Gabriel smiled, and clasping his hands together across his stomach, lowered his chin to his chest and said, “If I tell you that now we may set up a recursive loop. I’ll do it when you’re in the hypnotic state.”
“What’s a recursive loop?” I asked with a slight frown.
“It’s where the eight percent travels to the point zero zero zero one place, finds the moment that I tell you the trigger event and then follows your time from that point on until the trigger event and then loops back to the beginning. If you create that loop, anyone looking inside your brain telepathically can retrace to where it is and release all the hidden memory. I’m also going to put all of the information we’ve gathered on your Devstick. It’s a risk but less of a risk than me trying to send it to you later. I’ll give you a code to enter in your Devstick, and a reminder to make sure you’re offline when you enter the code.”
“Oh, right, good. Well please keep the trigger event to yourself then,” I said with a smile, and was rewarded with another of his belly laughs, this time slapping both hands on his knees and standing up. He walked over to the wall and sat down on the sleeper that was set against it.
Gabriel took out his Devstick and thumbing it said with a glance at me, “We have forty-five minutes before I have to start your hypnosis. I think we’ve given you enough information for you to work on after you get the trigger event.

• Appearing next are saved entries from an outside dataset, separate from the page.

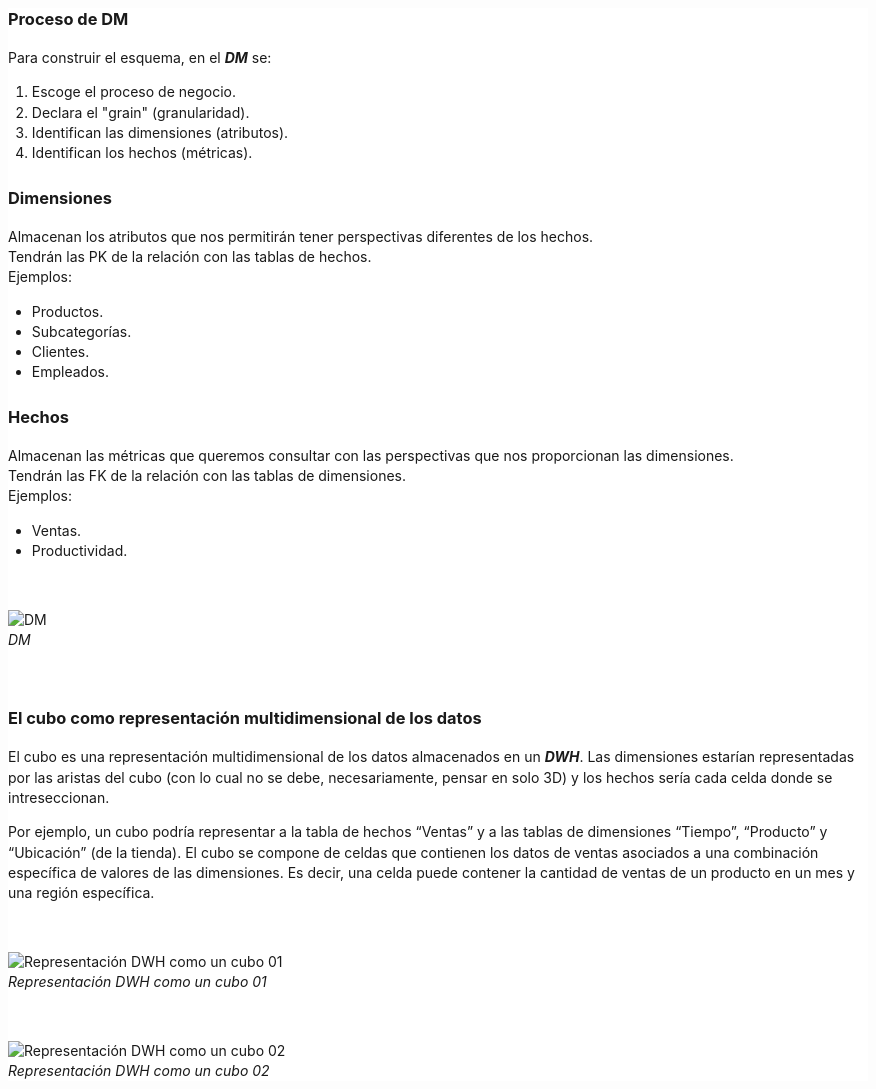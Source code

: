 ### Proceso de DM
Para construir el esquema, en el **_DM_** se:
1. Escoge el proceso de negocio.
2. Declara el "grain" (granularidad).
3. Identifican las dimensiones (atributos).
4. Identifican los hechos (métricas).

### Dimensiones

Almacenan los atributos que nos permitirán tener perspectivas diferentes de los hechos.  
Tendrán las PK de la relación con las tablas de hechos.  
Ejemplos:
- Productos.
- Subcategorías.
- Clientes.
- Empleados.

### Hechos

Almacenan las métricas que queremos consultar con las perspectivas que nos proporcionan las dimensiones.  
Tendrán las FK de la relación con las tablas de dimensiones.  
Ejemplos:
- Ventas.
- Productividad.

<p><br></p>

![DM](https://i.imgur.com/6KaLmDY.png)  
_DM_  

<p><br></p>

### El cubo como representación multidimensional de los datos

El cubo es una representación multidimensional de los datos almacenados en un **_DWH_**. Las dimensiones estarían representadas por las aristas del cubo (con lo cual no se debe, necesariamente, pensar en solo 3D) y los hechos sería cada celda donde se intreseccionan.

Por ejemplo, un cubo podría representar a la tabla de hechos “Ventas” y a las tablas de dimensiones “Tiempo”, “Producto” y “Ubicación” (de la tienda). El cubo se compone de celdas que contienen los datos de ventas asociados a una combinación específica de valores de las dimensiones. Es decir, una celda puede contener la cantidad de ventas de un producto en un mes y una región específica. 

<p><br></p>

![Representación DWH como un cubo 01](https://i.imgur.com/8z58vEP.png)  
_Representación DWH como un cubo 01_  

<p><br></p>

![Representación DWH como un cubo 02](https://i.imgur.com/IOxAIGJ.png)  
_Representación DWH como un cubo 02_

Is there anything that you would like to ask me?”
I swiveled the Siteazy I was in to face him and pushed the Devscreen aside. The Devscreen folded itself back into the arm of the Siteazy and I, folding my hands across my stomach, asked the most important question.
“Who am I?”
Gabriel sat up straight on the sleeper. I got the sense that he had fully prepared what he was going to say, perhaps even rehearsed it.
“The name given to you by our father, Philip, is Mark Anthony, and our family name is Zumar. We are the last two surviving members of our family. I can tell you about our father, your mother and why you were taken. I can tell you about who we are descended from as far back as the fifteenth century. That’s all I’ve been able to factually trace. Who you are – your character, role, purpose – I can’t tell you that. It’s up to you.”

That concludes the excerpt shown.